Source information:
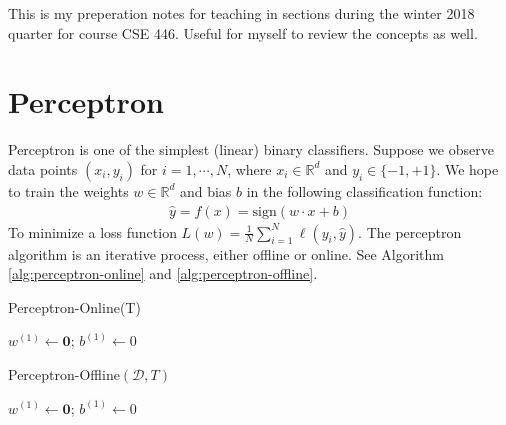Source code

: \documentclass[12pt]{article}
\title{}
\begin{document}
\pagestyle{fancy}
\fancyhf{} %
\cfoot{\thepage}
\renewcommand{\headrulewidth}{1pt}

This is my preperation notes for teaching in sections during the winter 2018 quarter for course CSE 446. Useful for myself to review the concepts as well.

\section{Perceptron}

Perceptron is one of the simplest (linear) binary classifiers. Suppose we observe data points $(x_i, y_i)$ for $i=1,\cdots,N$, where $x_i\in\mathbb{R}^d$ and $y_i\in\{-1,+1\}$. We hope to train the weights $w\in\mathbb{R}^d$ and bias $b$ in the following classification function:
\begin{align}
\hat{y}=f(x)=\text{sign}(w\cdot x+b)
\end{align}
To minimize a loss function $L(w) = \frac{1}{N}\sum_{i=1}^N\ell(y_i, \hat{y})$. The perceptron algorithm is an iterative process, either offline or online. See Algorithm \ref{alg:perceptron-online} and \ref{alg:perceptron-offline}.


\begin{algorithm}[h]
    \caption{Perceptron-Online(T)}
    \label{alg:perceptron-online}
    $w^{(1)}\gets \bm{0}$; $b^{(1)}\gets 0$\;
\end{algorithm}

\begin{algorithm}[h]
    \caption{Perceptron-Offline$(\mathcal{D},T)$}
    \label{alg:perceptron-offline}
    $w^{(1)}\gets \bm{0}$; $b^{(1)}\gets 0$\;
\end{algorithm}
\end{document}
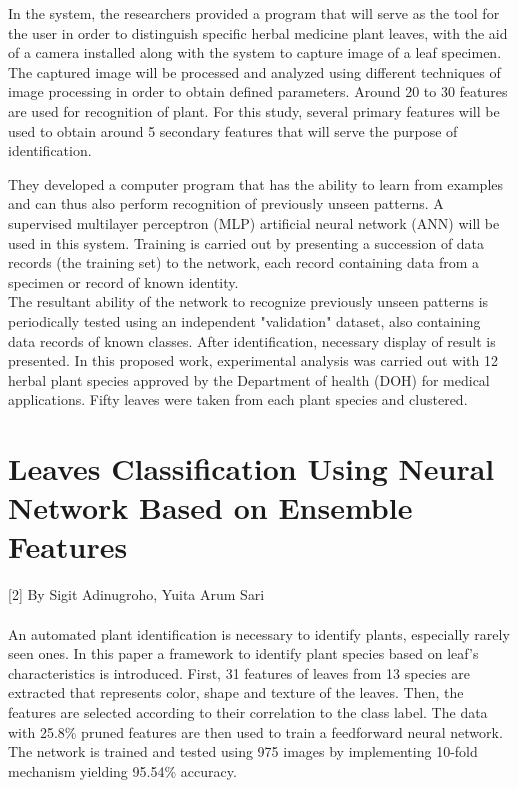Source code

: In the system, the researchers provided a program that will
serve as the tool for the user in order to distinguish specific
herbal medicine plant leaves, with the aid of a camera installed
along with the system to capture image of a leaf specimen. The
captured image will be processed and analyzed using different
techniques of image processing in order to obtain defined
parameters. Around 20 to 30 features
are used for recognition of plant. For this study, several
primary features will be used to obtain around 5 secondary
features that will serve the purpose of identification.

They developed a computer program that has the ability to
learn from examples and can thus also perform recognition of
previously unseen patterns. A supervised multilayer perceptron
(MLP) artificial neural network (ANN) will be used in this
system. Training is carried out by presenting a succession of
data records (the training set) to the network, each record
containing data from a specimen or record of known identity.\\

The resultant ability of the network to recognize previously
unseen patterns is periodically tested using an independent
"validation" dataset, also containing data records of known
classes. After identification, necessary display of
result is presented. In this proposed work, experimental
analysis was carried out with 12 herbal plant species approved
by the Department of health (DOH) for medical applications.
Fifty leaves were taken from each plant
species and clustered.

\section{Leaves Classification Using Neural Network Based on Ensemble Features }
[2] By Sigit Adinugroho, Yuita Arum Sari
\paragraph{}
An automated plant identification is necessary to identify plants, especially rarely seen ones. In this paper a framework to identify plant species based on leaf's characteristics is introduced. First, 31 features of leaves from 13 species are extracted that represents color, shape and texture of the leaves. Then, the features are selected according to their correlation to the class label. The data with 25.8\% pruned features are then used to train a feedforward neural network. The network is trained and tested using 975 images by implementing 10-fold mechanism yielding 95.54\% accuracy.

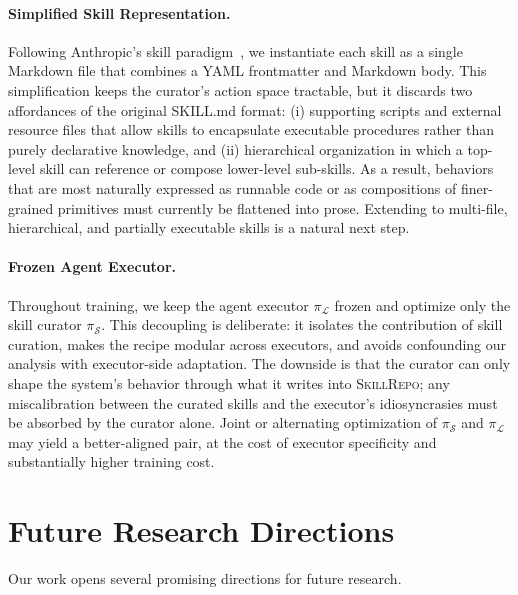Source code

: \paragraph{Simplified Skill Representation.} Following Anthropic's skill paradigm~\citep{anthropic_skills_2025}, we instantiate each skill as a single Markdown file that combines a YAML frontmatter and Markdown body. This simplification keeps the curator's action space tractable, but it discards two affordances of the original SKILL.md format: (i) supporting scripts and external resource files that allow skills to encapsulate executable procedures rather than purely declarative knowledge, and (ii) hierarchical organization in which a top-level skill can reference or compose lower-level sub-skills. As a result, behaviors that are most naturally expressed as runnable code or as compositions of finer-grained primitives must currently be flattened into prose. Extending \ours{} to multi-file, hierarchical, and partially executable skills is a natural next step.

\paragraph{Frozen Agent Executor.} Throughout training, we keep the agent executor $\pi_{\mathcal{L}}$ frozen and optimize only the skill curator $\pi_{\mathcal{S}}$. This decoupling is deliberate: it isolates the contribution of skill curation, makes the recipe modular across executors, and avoids confounding our analysis with executor-side adaptation. The downside is that the curator can only shape the system's behavior through what it writes into \textsc{SkillRepo}; any miscalibration between the curated skills and the executor's idiosyncrasies must be absorbed by the curator alone. Joint or alternating optimization of $\pi_{\mathcal{S}}$ and $\pi_{\mathcal{L}}$ may yield a better-aligned pair, at the cost of executor specificity and substantially higher training cost.

\section{Future Research Directions}

Our work opens several promising directions for future research.

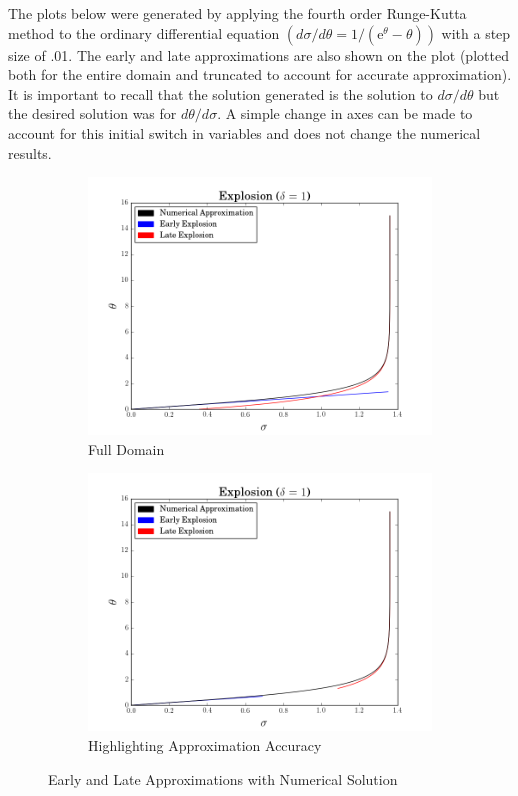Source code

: \documentclass{article}
\begin{document}
The plots below were generated by applying the fourth order Runge-Kutta method to the ordinary differential equation $(d\sigma/d\theta = 1/(\text{e}^{\theta}-\theta))$ with a step size of .01.  The early and late approximations are also shown on the plot (plotted both for the entire domain and truncated to account for accurate approximation).  It is important to recall that the solution generated is the solution to $d\sigma/d\theta$ but the desired solution was for $d\theta/d\sigma$.  A simple change in axes can be made to account for this initial switch in variables and does not change the numerical results.  
\begin{figure}[H]
\begin{center}
\begin{subfigure}{.5\textwidth}
  \centering
  \includegraphics[scale = .4]{explosion}
  \caption{Full Domain}
  \label{fig:sub1}
\end{subfigure}%
\begin{subfigure}{.5\textwidth}
  \centering
  \includegraphics[scale = .4]{expapprox}
  \caption{Highlighting Approximation Accuracy}
  \label{fig:sub2}
\end{subfigure}
\caption{Early and Late Approximations with Numerical Solution}
\label{fig:test}
\end{center}
\end{figure}
\end{document}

Problem details: Copy the whole listing exactly, excluding the pictures in it.

Exercise result:
Source code

: \documentclass[12pt]{article}
\title{}
\begin{document}
\pagestyle{fancy}
\fancyhf{} %
\cfoot{\thepage}
\renewcommand{\headrulewidth}{1pt}

This is my preperation notes for teaching in sections during the winter 2018 quarter for course CSE 446. Useful for myself to review the concepts as well.

\section{Perceptron}

Perceptron is one of the simplest (linear) binary classifiers. Suppose we observe data points $(x_i, y_i)$ for $i=1,\cdots,N$, where $x_i\in\mathbb{R}^d$ and $y_i\in\{-1,+1\}$. We hope to train the weights $w\in\mathbb{R}^d$ and bias $b$ in the following classification function:
\begin{align}
\hat{y}=f(x)=\text{sign}(w\cdot x+b)
\end{align}
To minimize a loss function $L(w) = \frac{1}{N}\sum_{i=1}^N\ell(y_i, \hat{y})$. The perceptron algorithm is an iterative process, either offline or online. See Algorithm \ref{alg:perceptron-online} and \ref{alg:perceptron-offline}.


\begin{algorithm}[h]
    \caption{Perceptron-Online(T)}
    \label{alg:perceptron-online}
    $w^{(1)}\gets \bm{0}$; $b^{(1)}\gets 0$\;
\end{algorithm}

\begin{algorithm}[h]
    \caption{Perceptron-Offline$(\mathcal{D},T)$}
    \label{alg:perceptron-offline}
    $w^{(1)}\gets \bm{0}$; $b^{(1)}\gets 0$\;
\end{algorithm}
\end{document}
Source code

: In the system, the researchers provided a program that will
serve as the tool for the user in order to distinguish specific
herbal medicine plant leaves, with the aid of a camera installed
along with the system to capture image of a leaf specimen. The
captured image will be processed and analyzed using different
techniques of image processing in order to obtain defined
parameters. Around 20 to 30 features
are used for recognition of plant. For this study, several
primary features will be used to obtain around 5 secondary
features that will serve the purpose of identification.

They developed a computer program that has the ability to
learn from examples and can thus also perform recognition of
previously unseen patterns. A supervised multilayer perceptron
(MLP) artificial neural network (ANN) will be used in this
system. Training is carried out by presenting a succession of
data records (the training set) to the network, each record
containing data from a specimen or record of known identity.\\

The resultant ability of the network to recognize previously
unseen patterns is periodically tested using an independent
"validation" dataset, also containing data records of known
classes. After identification, necessary display of
result is presented. In this proposed work, experimental
analysis was carried out with 12 herbal plant species approved
by the Department of health (DOH) for medical applications.
Fifty leaves were taken from each plant
species and clustered.

\section{Leaves Classification Using Neural Network Based on Ensemble Features }
[2] By Sigit Adinugroho, Yuita Arum Sari
\paragraph{}
An automated plant identification is necessary to identify plants, especially rarely seen ones. In this paper a framework to identify plant species based on leaf's characteristics is introduced. First, 31 features of leaves from 13 species are extracted that represents color, shape and texture of the leaves. Then, the features are selected according to their correlation to the class label. The data with 25.8\% pruned features are then used to train a feedforward neural network. The network is trained and tested using 975 images by implementing 10-fold mechanism yielding 95.54\% accuracy.

Source code

: \paragraph{Simplified Skill Representation.} Following Anthropic's skill paradigm~\citep{anthropic_skills_2025}, we instantiate each skill as a single Markdown file that combines a YAML frontmatter and Markdown body. This simplification keeps the curator's action space tractable, but it discards two affordances of the original SKILL.md format: (i) supporting scripts and external resource files that allow skills to encapsulate executable procedures rather than purely declarative knowledge, and (ii) hierarchical organization in which a top-level skill can reference or compose lower-level sub-skills. As a result, behaviors that are most naturally expressed as runnable code or as compositions of finer-grained primitives must currently be flattened into prose. Extending \ours{} to multi-file, hierarchical, and partially executable skills is a natural next step.

\paragraph{Frozen Agent Executor.} Throughout training, we keep the agent executor $\pi_{\mathcal{L}}$ frozen and optimize only the skill curator $\pi_{\mathcal{S}}$. This decoupling is deliberate: it isolates the contribution of skill curation, makes the recipe modular across executors, and avoids confounding our analysis with executor-side adaptation. The downside is that the curator can only shape the system's behavior through what it writes into \textsc{SkillRepo}; any miscalibration between the curated skills and the executor's idiosyncrasies must be absorbed by the curator alone. Joint or alternating optimization of $\pi_{\mathcal{S}}$ and $\pi_{\mathcal{L}}$ may yield a better-aligned pair, at the cost of executor specificity and substantially higher training cost.

\section{Future Research Directions}

Our work opens several promising directions for future research.

Source code

: \documentclass{article}
\begin{document}
The plots below were generated by applying the fourth order Runge-Kutta method to the ordinary differential equation $(d\sigma/d\theta = 1/(\text{e}^{\theta}-\theta))$ with a step size of .01.  The early and late approximations are also shown on the plot (plotted both for the entire domain and truncated to account for accurate approximation).  It is important to recall that the solution generated is the solution to $d\sigma/d\theta$ but the desired solution was for $d\theta/d\sigma$.  A simple change in axes can be made to account for this initial switch in variables and does not change the numerical results.  
\begin{figure}[H]
\begin{center}
\begin{subfigure}{.5\textwidth}
  \centering
  \includegraphics[scale = .4]{explosion}
  \caption{Full Domain}
  \label{fig:sub1}
\end{subfigure}%
\begin{subfigure}{.5\textwidth}
  \centering
  \includegraphics[scale = .4]{expapprox}
  \caption{Highlighting Approximation Accuracy}
  \label{fig:sub2}
\end{subfigure}
\caption{Early and Late Approximations with Numerical Solution}
\label{fig:test}
\end{center}
\end{figure}
\end{document}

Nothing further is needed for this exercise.